** Problem statement **
A faithful copy of the data is what is wanted, minus any pictures.

Rendered images with source text
------

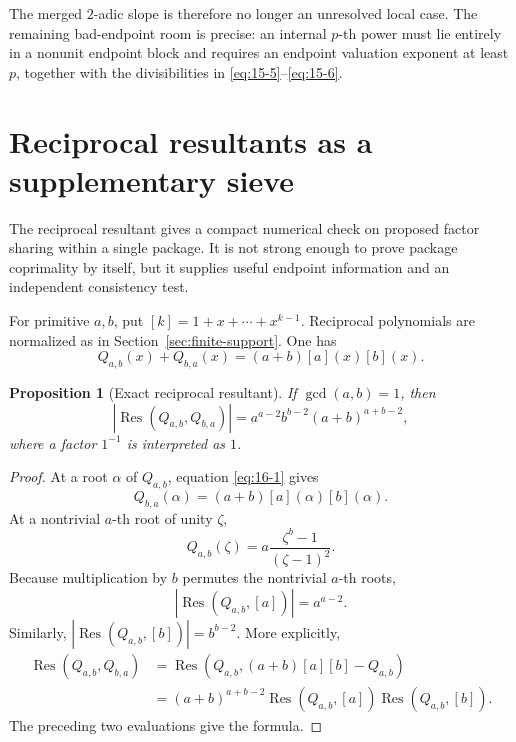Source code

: \documentclass[11pt]{article}
\numberwithin{equation}{section}
\newtheorem{proposition}[theorem]{Proposition}
\theoremstyle{definition}
\newcommand{\Res}{\operatorname{Res}}
\begin{document}
The merged \(2\)-adic slope is therefore no longer an unresolved local
case.  The remaining bad-endpoint room is precise: an internal \(p\)-th
power must lie entirely in a nonunit endpoint block and requires an endpoint
valuation exponent at least \(p\), together with the divisibilities in
\eqref{eq:15-5}--\eqref{eq:15-6}.

\section{Reciprocal resultants as a supplementary sieve}

The reciprocal resultant gives a compact numerical check on proposed factor sharing within a single package.  It is not strong enough to prove package coprimality by itself, but it supplies useful endpoint information and an independent consistency test.

For primitive \(a,b\), put \([k]=1+x+\cdots+x^{k-1}\).  Reciprocal
polynomials are normalized as in Section~\ref{sec:finite-support}.  One has
\begin{equation}
 Q_{a,b}(x)+Q_{b,a}(x)=(a+b)[a](x)[b](x).
 \label{eq:16-1}
\end{equation}

\begin{proposition}[Exact reciprocal resultant]
If \(\gcd(a,b)=1\), then
\begin{equation}
 \left|\Res(Q_{a,b},Q_{b,a})\right|
 =a^{a-2}b^{b-2}(a+b)^{a+b-2},
 \label{eq:16-2}
\end{equation}
where a factor \(1^{-1}\) is interpreted as \(1\).
\end{proposition}

\begin{proof}
At a root \(\alpha\) of \(Q_{a,b}\), equation \eqref{eq:16-1} gives
\[
 Q_{b,a}(\alpha)=(a+b)[a](\alpha)[b](\alpha).
\]
At a nontrivial \(a\)-th root of unity \(\zeta\),
\[
 Q_{a,b}(\zeta)=a\frac{\zeta^b-1}{(\zeta-1)^2}.
\]
Because multiplication by \(b\) permutes the nontrivial \(a\)-th roots,
\[
 |\Res(Q_{a,b},[a])|=a^{a-2}.
\]
Similarly, \(|\Res(Q_{a,b},[b])|=b^{b-2}\).  More explicitly,
\begin{align*}
 \Res(Q_{a,b},Q_{b,a})
 &=\Res\!\left(Q_{a,b},(a+b)[a][b]-Q_{a,b}\right)\\
 &=(a+b)^{a+b-2}
   \Res(Q_{a,b},[a])\Res(Q_{a,b},[b]).
\end{align*}
The preceding two evaluations give the formula.
\end{proof}
\end{document}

------

** Answer area **
Source code

: \documentclass[11pt]{article}
\numberwithin{equation}{section}
\newtheorem{proposition}[theorem]{Proposition}
\theoremstyle{definition}
\newcommand{\Res}{\operatorname{Res}}
\begin{document}
The merged \(2\)-adic slope is therefore no longer an unresolved local
case.  The remaining bad-endpoint room is precise: an internal \(p\)-th
power must lie entirely in a nonunit endpoint block and requires an endpoint
valuation exponent at least \(p\), together with the divisibilities in
\eqref{eq:15-5}--\eqref{eq:15-6}.

\section{Reciprocal resultants as a supplementary sieve}

The reciprocal resultant gives a compact numerical check on proposed factor sharing within a single package.  It is not strong enough to prove package coprimality by itself, but it supplies useful endpoint information and an independent consistency test.

For primitive \(a,b\), put \([k]=1+x+\cdots+x^{k-1}\).  Reciprocal
polynomials are normalized as in Section~\ref{sec:finite-support}.  One has
\begin{equation}
 Q_{a,b}(x)+Q_{b,a}(x)=(a+b)[a](x)[b](x).
 \label{eq:16-1}
\end{equation}

\begin{proposition}[Exact reciprocal resultant]
If \(\gcd(a,b)=1\), then
\begin{equation}
 \left|\Res(Q_{a,b},Q_{b,a})\right|
 =a^{a-2}b^{b-2}(a+b)^{a+b-2},
 \label{eq:16-2}
\end{equation}
where a factor \(1^{-1}\) is interpreted as \(1\).
\end{proposition}

\begin{proof}
At a root \(\alpha\) of \(Q_{a,b}\), equation \eqref{eq:16-1} gives
\[
 Q_{b,a}(\alpha)=(a+b)[a](\alpha)[b](\alpha).
\]
At a nontrivial \(a\)-th root of unity \(\zeta\),
\[
 Q_{a,b}(\zeta)=a\frac{\zeta^b-1}{(\zeta-1)^2}.
\]
Because multiplication by \(b\) permutes the nontrivial \(a\)-th roots,
\[
 |\Res(Q_{a,b},[a])|=a^{a-2}.
\]
Similarly, \(|\Res(Q_{a,b},[b])|=b^{b-2}\).  More explicitly,
\begin{align*}
 \Res(Q_{a,b},Q_{b,a})
 &=\Res\!\left(Q_{a,b},(a+b)[a][b]-Q_{a,b}\right)\\
 &=(a+b)^{a+b-2}
   \Res(Q_{a,b},[a])\Res(Q_{a,b},[b]).
\end{align*}
The preceding two evaluations give the formula.
\end{proof}
\end{document}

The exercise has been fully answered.